Tuesday, 4 November 2014

No Man's Nightingale by Ruth Rendell

by Ruth Rendell
Trade Paperback, 288 pages

Ah, Inspector Wexford - I have missed you!

Thank goodness Wex is back. Not in his official capacity but as a retired expert consultant. (Unpaid)

We get to know him on a more intimate level as he ages and his interpersonal interactions are just as fascinating as his observations and deductions.

Rendell has the ability to dangle all the necessary clues in front of our faces but have us just as confused as the investigators until the onion slowly peels away.

This is why she is the master.

The lovely English tongue and timing, intelligent puzzles, and heartfelt relationships make No Man's Nightingale a beautiful mystery indeed.

A community all affected by the arrival of a new (female) reverend with mixed race heritage and a well kept secret. Someone angry enough to commit murder. Only retired inspector Wexford has the heart and head to find the real killer.

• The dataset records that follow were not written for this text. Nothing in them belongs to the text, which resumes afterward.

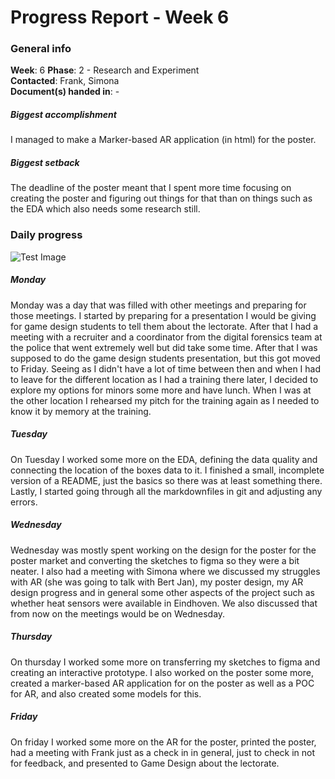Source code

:# Progress Report - Week 6

### General info
**Week**: 6 
**Phase**: 2 - Research and Experiment   
**Contacted**: Frank, Simona  
**Document(s) handed in**: -

##### Biggest accomplishment
I managed to make a Marker-based AR application (in html) for the poster.

##### Biggest setback
The deadline of the poster meant that I spent more time focusing on creating the poster and figuring out things for that than on things such as the EDA which also needs some research still.

### Daily progress
![Test Image](basic-weekly-template.png)

##### Monday
Monday was a day that was filled with other meetings and preparing for those meetings. I started by preparing for a presentation I would be giving for game design students to tell them about the lectorate. After that I had a meeting with a recruiter and a coordinator from the digital forensics team at the police that went extremely well but did take some time. After that I was supposed to do the game design students presentation, but this got moved to Friday. Seeing as I didn't have a lot of time between then and when I had to leave for the different location as I had a training there later, I decided to explore my options for minors some more and have lunch. When I was at the other location I rehearsed my pitch for the training again as I needed to know it by memory at the training.

##### Tuesday
On Tuesday I worked some more on the EDA, defining the data quality and connecting the location of the boxes data to it. I finished a small, incomplete version of a README, just the basics so there was at least something there. Lastly, I started going through all the markdownfiles in git and adjusting any errors.

##### Wednesday
Wednesday was mostly spent working on the design for the poster for the poster market and converting the sketches to figma so they were a bit neater. I also had a meeting with Simona where we discussed my struggles with AR (she was going to talk with Bert Jan), my poster design, my AR design progress and in general some other aspects of the project such as whether heat sensors were available in Eindhoven. We also discussed that from now on the meetings would be on Wednesday.

##### Thursday
On thursday I worked some more on transferring my sketches to figma and creating an interactive prototype. I also worked on the poster some more, created a marker-based AR application for on the poster as well as a POC for AR, and also created some models for this.

##### Friday
On friday I worked some more on the AR for the poster, printed the poster, had a meeting with Frank just as a check in in general, just to check in not for feedback, and presented to Game Design about the lectorate.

For all British mystery fans!

From the Back Flap:

"Rendell effectively dangles a handful of addictive red herrings while nudging the main mystery gently along. . . . Best of all for Wexford fans, the book affords some terrific moments between the retired sleuth and Burden." Boston Globe.

     Sarah Hussain was not popular with many people in the community of Kingsmarkham. She was born of mixed parentage--a white Irishwoman and an immigrant Indian Hindu. She was also the Reverend of St Peter's Church.
But it comes as a profound shock to everyone when she is found strangled in the Vicarage.
     A garrulous cleaner, Maxine, also shared by the Wexfords, discovers the body. In his comparatively recent retirement, the former Detective Chief Inspector is devoting much time to reading, and is deep into Edward Gibbon's The Decline and Fall of the Roman Empire. He has little patience with Maxine's prattle.
     But when his old friend Mike Burden asks if he might like to assist on this case as Crime Solutions Adviser (unpaid), Wexford is obliged to pay more precise attention to all available information.
     The old instincts have not been blunted by a life where he and Dora divide their time between London and Kingsmarkham. Wexford retains a relish for solving puzzles and a curiosity about people which is invaluable in detective work.
     For all his experience and sophistication, Burden tends to jump to conclusions. But he is wise enough to listen to the man whose office he inherited, and whose experience makes him a most formidable ally.

Ruth Rendell

Ruth Rendell is the author of Road Rage, The Keys to the Street, Bloodlines, Simisola, and The Crocodile Bird. She is the winner of the Mystery Writers of America Grand Master Award. She is also the recipient of three Edgars from the Mystery Writers of America and four Gold Daggers from Great Britain’s Crime Writers Association. In 1997, she was named a life peer in the House of Lords. Ruth Rendell also writes mysteries under the name of Barbara Vine, of which A Dark Adapted Eye is the most famous. She lives in England.